[Collected data]
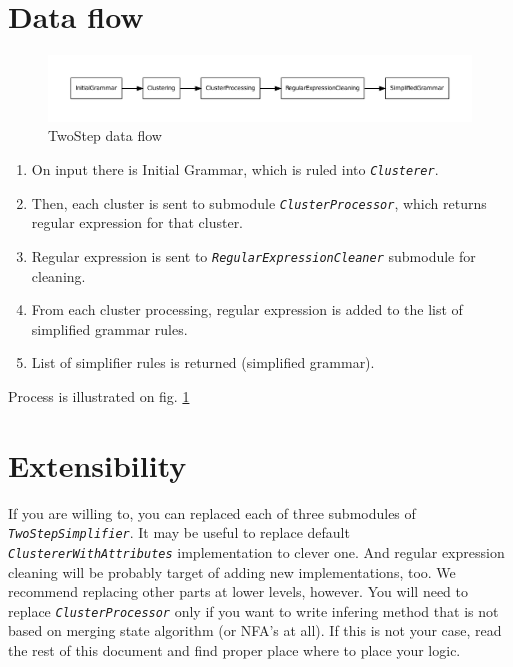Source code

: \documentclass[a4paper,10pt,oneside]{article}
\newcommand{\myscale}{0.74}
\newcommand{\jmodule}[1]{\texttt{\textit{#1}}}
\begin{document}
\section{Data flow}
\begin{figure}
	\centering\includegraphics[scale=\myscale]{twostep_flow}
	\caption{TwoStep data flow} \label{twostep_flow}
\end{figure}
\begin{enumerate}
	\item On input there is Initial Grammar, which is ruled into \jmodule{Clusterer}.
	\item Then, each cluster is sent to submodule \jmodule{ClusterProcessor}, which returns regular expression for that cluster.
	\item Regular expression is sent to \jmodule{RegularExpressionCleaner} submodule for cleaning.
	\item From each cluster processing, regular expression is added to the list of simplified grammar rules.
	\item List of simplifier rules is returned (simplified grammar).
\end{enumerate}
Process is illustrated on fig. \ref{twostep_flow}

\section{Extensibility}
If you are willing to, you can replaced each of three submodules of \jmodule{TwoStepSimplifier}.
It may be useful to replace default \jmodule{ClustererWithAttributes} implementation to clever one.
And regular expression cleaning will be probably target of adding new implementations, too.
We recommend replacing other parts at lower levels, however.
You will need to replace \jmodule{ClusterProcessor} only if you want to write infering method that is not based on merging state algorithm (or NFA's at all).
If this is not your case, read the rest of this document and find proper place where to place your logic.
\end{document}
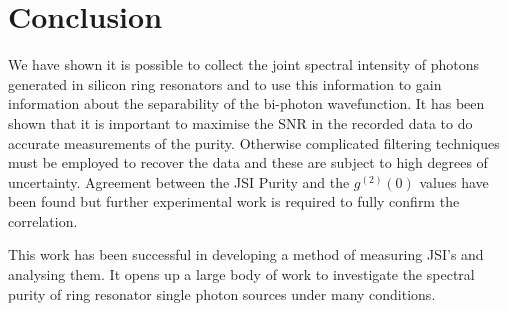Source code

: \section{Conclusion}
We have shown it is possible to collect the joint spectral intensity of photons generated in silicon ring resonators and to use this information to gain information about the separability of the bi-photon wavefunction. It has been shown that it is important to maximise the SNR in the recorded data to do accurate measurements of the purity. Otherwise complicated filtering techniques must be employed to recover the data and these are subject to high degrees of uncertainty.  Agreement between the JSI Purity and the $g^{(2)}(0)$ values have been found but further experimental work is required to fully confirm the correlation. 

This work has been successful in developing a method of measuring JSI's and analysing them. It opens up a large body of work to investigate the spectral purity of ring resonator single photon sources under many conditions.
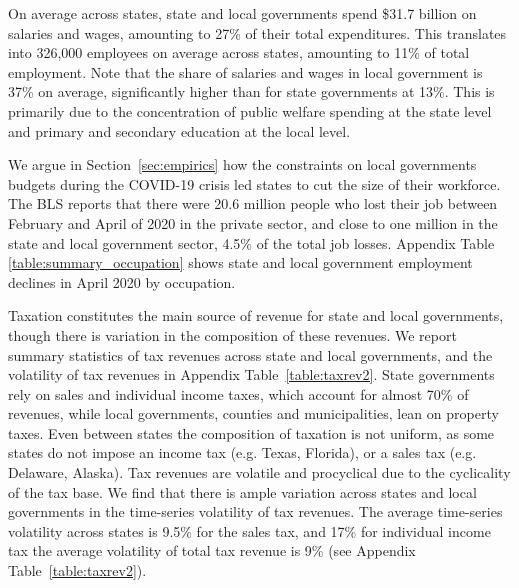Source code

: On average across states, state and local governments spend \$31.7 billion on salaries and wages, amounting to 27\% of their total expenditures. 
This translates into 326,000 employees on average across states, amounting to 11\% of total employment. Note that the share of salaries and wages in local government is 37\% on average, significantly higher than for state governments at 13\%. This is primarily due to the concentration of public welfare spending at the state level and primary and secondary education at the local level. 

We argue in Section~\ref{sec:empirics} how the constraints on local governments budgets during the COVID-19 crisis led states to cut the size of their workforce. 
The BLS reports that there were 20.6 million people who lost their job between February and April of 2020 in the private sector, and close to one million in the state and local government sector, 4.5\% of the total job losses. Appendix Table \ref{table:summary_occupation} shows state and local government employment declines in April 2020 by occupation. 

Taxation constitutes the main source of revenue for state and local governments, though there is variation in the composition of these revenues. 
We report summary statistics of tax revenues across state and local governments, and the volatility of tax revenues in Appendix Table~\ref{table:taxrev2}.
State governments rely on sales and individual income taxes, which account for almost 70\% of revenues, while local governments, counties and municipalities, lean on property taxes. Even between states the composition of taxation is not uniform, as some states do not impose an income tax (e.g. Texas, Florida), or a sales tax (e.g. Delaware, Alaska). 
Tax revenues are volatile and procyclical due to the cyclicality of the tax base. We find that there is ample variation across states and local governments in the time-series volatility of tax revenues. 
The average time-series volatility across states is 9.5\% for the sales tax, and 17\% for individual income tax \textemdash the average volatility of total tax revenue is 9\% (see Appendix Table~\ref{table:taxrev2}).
--
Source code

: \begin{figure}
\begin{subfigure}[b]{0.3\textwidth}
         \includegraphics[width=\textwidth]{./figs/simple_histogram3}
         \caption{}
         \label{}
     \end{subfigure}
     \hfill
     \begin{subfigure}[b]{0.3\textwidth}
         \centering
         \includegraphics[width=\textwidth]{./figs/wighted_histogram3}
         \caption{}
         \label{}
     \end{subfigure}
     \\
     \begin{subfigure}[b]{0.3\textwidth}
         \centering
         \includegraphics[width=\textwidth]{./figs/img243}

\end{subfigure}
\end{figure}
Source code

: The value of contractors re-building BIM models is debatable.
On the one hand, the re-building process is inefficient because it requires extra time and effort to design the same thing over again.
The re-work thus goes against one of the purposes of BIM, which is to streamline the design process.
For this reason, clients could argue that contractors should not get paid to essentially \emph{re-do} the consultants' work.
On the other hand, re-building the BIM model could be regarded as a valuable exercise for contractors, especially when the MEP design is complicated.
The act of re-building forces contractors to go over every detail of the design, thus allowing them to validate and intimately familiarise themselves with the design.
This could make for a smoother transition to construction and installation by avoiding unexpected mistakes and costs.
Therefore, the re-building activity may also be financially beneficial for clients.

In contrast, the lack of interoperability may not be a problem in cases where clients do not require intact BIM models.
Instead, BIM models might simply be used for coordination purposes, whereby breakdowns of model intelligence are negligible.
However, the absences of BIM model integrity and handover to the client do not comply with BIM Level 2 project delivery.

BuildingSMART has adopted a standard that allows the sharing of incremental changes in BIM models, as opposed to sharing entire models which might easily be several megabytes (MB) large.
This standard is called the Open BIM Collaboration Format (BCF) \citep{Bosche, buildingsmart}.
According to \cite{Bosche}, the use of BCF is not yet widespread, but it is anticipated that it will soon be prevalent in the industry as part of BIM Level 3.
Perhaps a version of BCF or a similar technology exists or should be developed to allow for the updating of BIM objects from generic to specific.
...
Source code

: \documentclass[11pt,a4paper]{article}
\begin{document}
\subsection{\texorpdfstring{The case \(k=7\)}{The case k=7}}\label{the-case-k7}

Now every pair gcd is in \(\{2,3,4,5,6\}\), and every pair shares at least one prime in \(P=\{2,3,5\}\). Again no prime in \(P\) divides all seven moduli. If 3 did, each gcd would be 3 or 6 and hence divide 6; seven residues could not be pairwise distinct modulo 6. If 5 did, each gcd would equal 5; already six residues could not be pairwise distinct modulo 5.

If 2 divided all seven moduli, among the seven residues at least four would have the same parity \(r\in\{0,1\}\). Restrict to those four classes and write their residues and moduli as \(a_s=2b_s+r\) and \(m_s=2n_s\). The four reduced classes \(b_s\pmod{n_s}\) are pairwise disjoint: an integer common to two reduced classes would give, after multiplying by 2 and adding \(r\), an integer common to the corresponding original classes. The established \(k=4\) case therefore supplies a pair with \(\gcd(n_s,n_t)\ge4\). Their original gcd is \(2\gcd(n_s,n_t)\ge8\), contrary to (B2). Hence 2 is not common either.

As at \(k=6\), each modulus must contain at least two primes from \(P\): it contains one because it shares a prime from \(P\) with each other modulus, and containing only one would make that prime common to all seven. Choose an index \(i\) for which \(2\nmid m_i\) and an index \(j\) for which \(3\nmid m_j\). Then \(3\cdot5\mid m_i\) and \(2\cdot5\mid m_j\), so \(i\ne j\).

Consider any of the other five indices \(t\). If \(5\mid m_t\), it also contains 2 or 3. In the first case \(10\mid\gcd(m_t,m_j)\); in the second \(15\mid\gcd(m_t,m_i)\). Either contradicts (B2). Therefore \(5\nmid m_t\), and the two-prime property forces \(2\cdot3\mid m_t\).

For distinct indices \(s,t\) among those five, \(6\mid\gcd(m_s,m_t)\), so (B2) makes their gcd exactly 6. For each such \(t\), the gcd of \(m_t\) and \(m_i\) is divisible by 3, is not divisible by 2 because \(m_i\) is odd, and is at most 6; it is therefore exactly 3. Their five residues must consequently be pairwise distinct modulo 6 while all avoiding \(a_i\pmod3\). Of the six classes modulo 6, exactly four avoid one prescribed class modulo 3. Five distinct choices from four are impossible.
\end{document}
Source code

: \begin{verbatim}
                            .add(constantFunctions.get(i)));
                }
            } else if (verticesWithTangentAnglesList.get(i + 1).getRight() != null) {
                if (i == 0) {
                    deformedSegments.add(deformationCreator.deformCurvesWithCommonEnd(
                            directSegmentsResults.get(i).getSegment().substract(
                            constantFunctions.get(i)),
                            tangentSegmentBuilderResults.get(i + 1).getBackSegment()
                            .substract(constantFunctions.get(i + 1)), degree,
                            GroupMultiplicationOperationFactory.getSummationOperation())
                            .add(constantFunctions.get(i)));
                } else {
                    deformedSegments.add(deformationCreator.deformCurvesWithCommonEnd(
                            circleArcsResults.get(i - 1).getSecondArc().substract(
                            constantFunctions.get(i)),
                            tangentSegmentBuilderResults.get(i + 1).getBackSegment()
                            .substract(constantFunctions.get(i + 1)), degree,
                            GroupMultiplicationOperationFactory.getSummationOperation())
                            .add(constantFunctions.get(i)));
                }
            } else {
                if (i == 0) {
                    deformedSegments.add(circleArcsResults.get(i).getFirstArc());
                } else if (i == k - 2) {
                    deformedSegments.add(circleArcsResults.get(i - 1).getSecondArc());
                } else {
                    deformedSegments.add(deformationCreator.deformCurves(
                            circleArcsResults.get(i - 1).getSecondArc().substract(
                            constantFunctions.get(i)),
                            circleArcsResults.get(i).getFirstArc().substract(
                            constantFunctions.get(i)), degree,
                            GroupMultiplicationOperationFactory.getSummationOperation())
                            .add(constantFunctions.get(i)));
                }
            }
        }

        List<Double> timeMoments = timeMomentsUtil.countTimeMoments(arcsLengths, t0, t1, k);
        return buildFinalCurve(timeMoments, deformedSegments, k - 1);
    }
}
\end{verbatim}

- EXERCISE REQUIREMENTS: Answer with a single number: the count of lines in the records that contain "circleArcsResults".

- TASK ANSWER: 5